It’s not enough to be busy; so are the ants. The question is: what are we busy about?
Henry David Thoreau
Our lives are mostly to-do lists. If we are lucky they may result in one or two “achievements.” But those of us who don’t cure cancer or win Nobel prizes, are more likely to be running a hamster wheel of trivia. If we are lucky, we can see a meaningful theme. And in retirement, just when it would be comforting to see purpose in our lives – as we approach the end, our lives necessarily become more mundane, if we are lucky punctuated by travel or theatre.
It’s not enough.
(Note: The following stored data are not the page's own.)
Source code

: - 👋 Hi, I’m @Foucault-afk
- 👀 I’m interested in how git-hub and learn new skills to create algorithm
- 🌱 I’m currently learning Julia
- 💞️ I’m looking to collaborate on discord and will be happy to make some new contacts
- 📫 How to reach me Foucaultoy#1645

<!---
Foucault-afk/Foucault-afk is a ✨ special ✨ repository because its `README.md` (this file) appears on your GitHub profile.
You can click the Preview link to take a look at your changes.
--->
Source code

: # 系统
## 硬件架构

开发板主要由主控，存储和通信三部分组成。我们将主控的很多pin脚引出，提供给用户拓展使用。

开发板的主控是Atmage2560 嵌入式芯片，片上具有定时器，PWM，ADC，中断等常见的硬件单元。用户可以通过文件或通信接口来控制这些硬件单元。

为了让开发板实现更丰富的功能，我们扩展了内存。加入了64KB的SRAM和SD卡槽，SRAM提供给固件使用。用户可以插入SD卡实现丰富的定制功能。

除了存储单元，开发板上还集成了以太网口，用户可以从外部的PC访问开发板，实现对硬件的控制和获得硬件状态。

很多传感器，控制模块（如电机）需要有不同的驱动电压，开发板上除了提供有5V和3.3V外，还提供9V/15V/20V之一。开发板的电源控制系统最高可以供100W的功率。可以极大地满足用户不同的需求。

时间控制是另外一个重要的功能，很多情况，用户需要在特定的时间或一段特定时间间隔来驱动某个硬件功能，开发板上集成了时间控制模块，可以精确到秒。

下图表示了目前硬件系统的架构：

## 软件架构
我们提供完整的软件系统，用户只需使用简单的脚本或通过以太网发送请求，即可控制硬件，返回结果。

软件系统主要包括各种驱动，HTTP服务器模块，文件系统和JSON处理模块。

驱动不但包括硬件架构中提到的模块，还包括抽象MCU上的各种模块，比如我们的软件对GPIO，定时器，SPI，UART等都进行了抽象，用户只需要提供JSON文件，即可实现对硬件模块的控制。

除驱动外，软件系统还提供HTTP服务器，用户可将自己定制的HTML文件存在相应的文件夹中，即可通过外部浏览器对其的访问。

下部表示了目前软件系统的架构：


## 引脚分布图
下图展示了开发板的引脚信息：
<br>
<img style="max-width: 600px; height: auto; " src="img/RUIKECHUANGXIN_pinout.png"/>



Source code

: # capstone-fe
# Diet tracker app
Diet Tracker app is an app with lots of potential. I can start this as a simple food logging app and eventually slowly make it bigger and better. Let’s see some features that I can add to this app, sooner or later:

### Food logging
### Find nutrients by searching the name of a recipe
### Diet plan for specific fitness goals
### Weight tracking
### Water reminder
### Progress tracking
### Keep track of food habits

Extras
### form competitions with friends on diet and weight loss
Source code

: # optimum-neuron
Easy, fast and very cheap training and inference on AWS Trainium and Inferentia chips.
I want to see purpose – after all, having lived a life, I need to see the point of it. And what I can leave behind for those who follow. Two things I know I have imparted to my eldest grandson: pass a knife to someone handle first and don’t stamp on insects. Not a memorable legacy. I also got across to his younger brother that world poverty can’t be solved with Mummy’s bank card.
So, what’s it all for – and why? An existential question for old age. I have been reading The Top Regrets of the Dying and realizing those questions will one day be in my face. Am looking for a thread, or underlying tune to life, that makes the mundane worthwhile.
I am lucky – or not – that my chronic back pain has pruned my life drastically. I can’t do most of the things my friends do, like theatres, shopping, travel, volunteering, most of the things that bring community. The luck part is that it concentrates the mind, as Samuel Johnson famously said about hanging.
I have to fill my day – and the things I can do have to be short and varied. I need to move: can’t stand or sit long, I edited a research paper for my grandson on Wednesday which has completely thrown my back. Am writing this lying on my back with my iPad mini, just thankful that the extra meds haven’t been too stupefying.
Anyway, this means my final years are filled with bits and bobs, here and there. And it is difficult to see s higher purpose to ten minutes of ironing, followed by ten more of tossing salad greens. It became clear that meaning has to come from how I do things, not what I do.
So I decided to try seeing and acknowledging the God force in everyone and thing. Every religion has an equivalent: the Christ, Buddha or Krishna within. It has changed how I see people. For one thing, I am taken off the scales: the interaction is no longer between two disparate emotional bodies, but my best self recognizing the goodness of another. Or even, if they are short tempered and harassed, the humanity of someone struggling.
When I look through this lens, I see how good, kind and unthreatening most people are. How easy to love. And then realize that the person who has improved is myself!